--- Exercise instructions ---
Please give the number of lines in the material below that contain "return", without further comment.

--- Data supplied ---

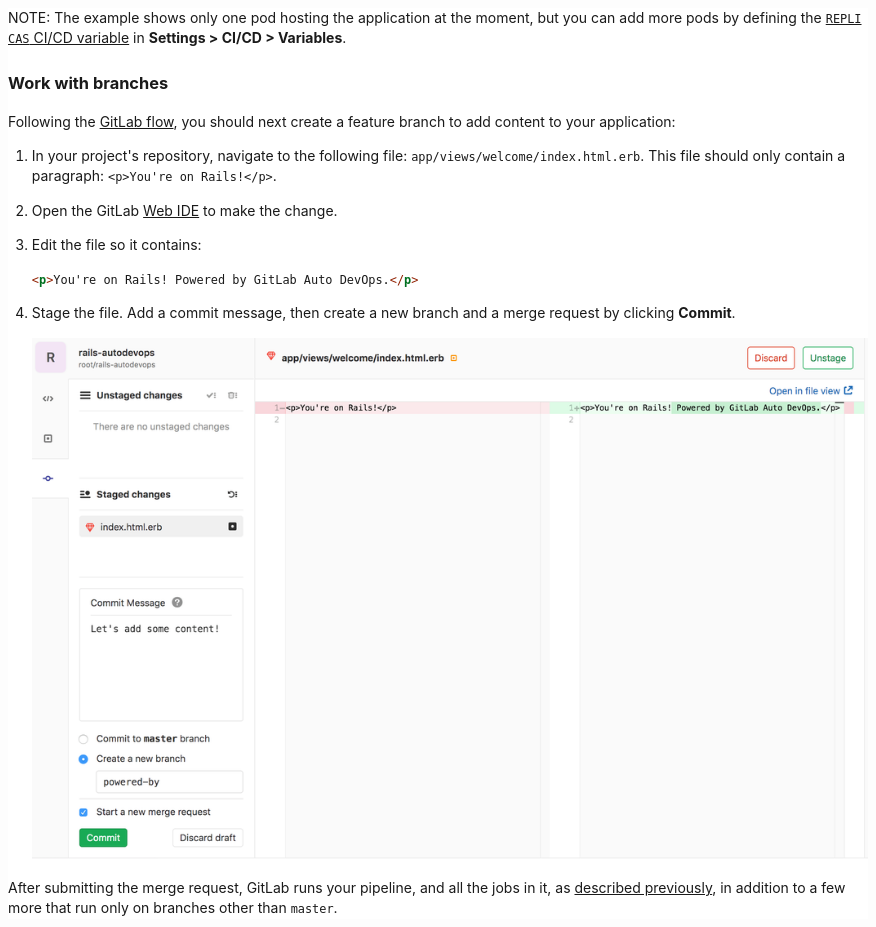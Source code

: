 NOTE:
The example shows only one pod hosting the application at the moment, but you can add
more pods by defining the [`REPLICAS` CI/CD variable](customize.md#cicd-variables)
in **Settings > CI/CD > Variables**.

### Work with branches

Following the [GitLab flow](../gitlab_flow.md#working-with-feature-branches),
you should next create a feature branch to add content to your application:

1. In your project's repository, navigate to the following file: `app/views/welcome/index.html.erb`.
   This file should only contain a paragraph: `<p>You're on Rails!</p>`.
1. Open the GitLab [Web IDE](../../user/project/web_ide/index.md) to make the change.
1. Edit the file so it contains:

   ```html
   <p>You're on Rails! Powered by GitLab Auto DevOps.</p>
   ```

1. Stage the file. Add a commit message, then create a new branch and a merge request
   by clicking **Commit**.

   ![Web IDE commit](img/guide_ide_commit_v12_3.png)

After submitting the merge request, GitLab runs your pipeline, and all the jobs
in it, as [described previously](#deploy-the-application), in addition to
a few more that run only on branches other than `master`.
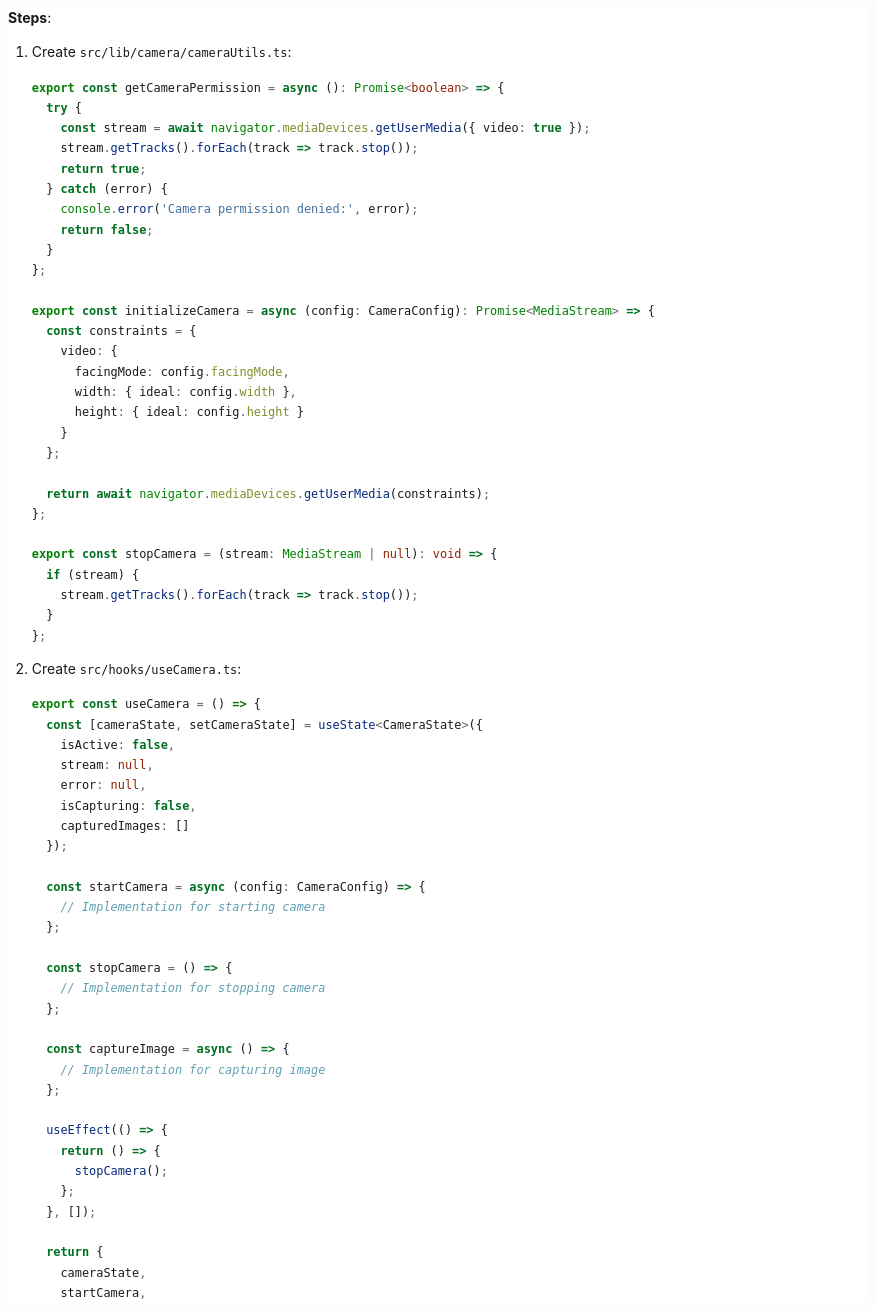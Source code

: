 **Steps**:
1. Create `src/lib/camera/cameraUtils.ts`:
   ```typescript
   export const getCameraPermission = async (): Promise<boolean> => {
     try {
       const stream = await navigator.mediaDevices.getUserMedia({ video: true });
       stream.getTracks().forEach(track => track.stop());
       return true;
     } catch (error) {
       console.error('Camera permission denied:', error);
       return false;
     }
   };
   
   export const initializeCamera = async (config: CameraConfig): Promise<MediaStream> => {
     const constraints = {
       video: {
         facingMode: config.facingMode,
         width: { ideal: config.width },
         height: { ideal: config.height }
       }
     };
     
     return await navigator.mediaDevices.getUserMedia(constraints);
   };
   
   export const stopCamera = (stream: MediaStream | null): void => {
     if (stream) {
       stream.getTracks().forEach(track => track.stop());
     }
   };
   ```

2. Create `src/hooks/useCamera.ts`:
   ```typescript
   export const useCamera = () => {
     const [cameraState, setCameraState] = useState<CameraState>({
       isActive: false,
       stream: null,
       error: null,
       isCapturing: false,
       capturedImages: []
     });
   
     const startCamera = async (config: CameraConfig) => {
       // Implementation for starting camera
     };
   
     const stopCamera = () => {
       // Implementation for stopping camera
     };
   
     const captureImage = async () => {
       // Implementation for capturing image
     };
   
     useEffect(() => {
       return () => {
         stopCamera();
       };
     }, []);
   
     return {
       cameraState,
       startCamera,
   ```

--- Solution to the exercise ---
5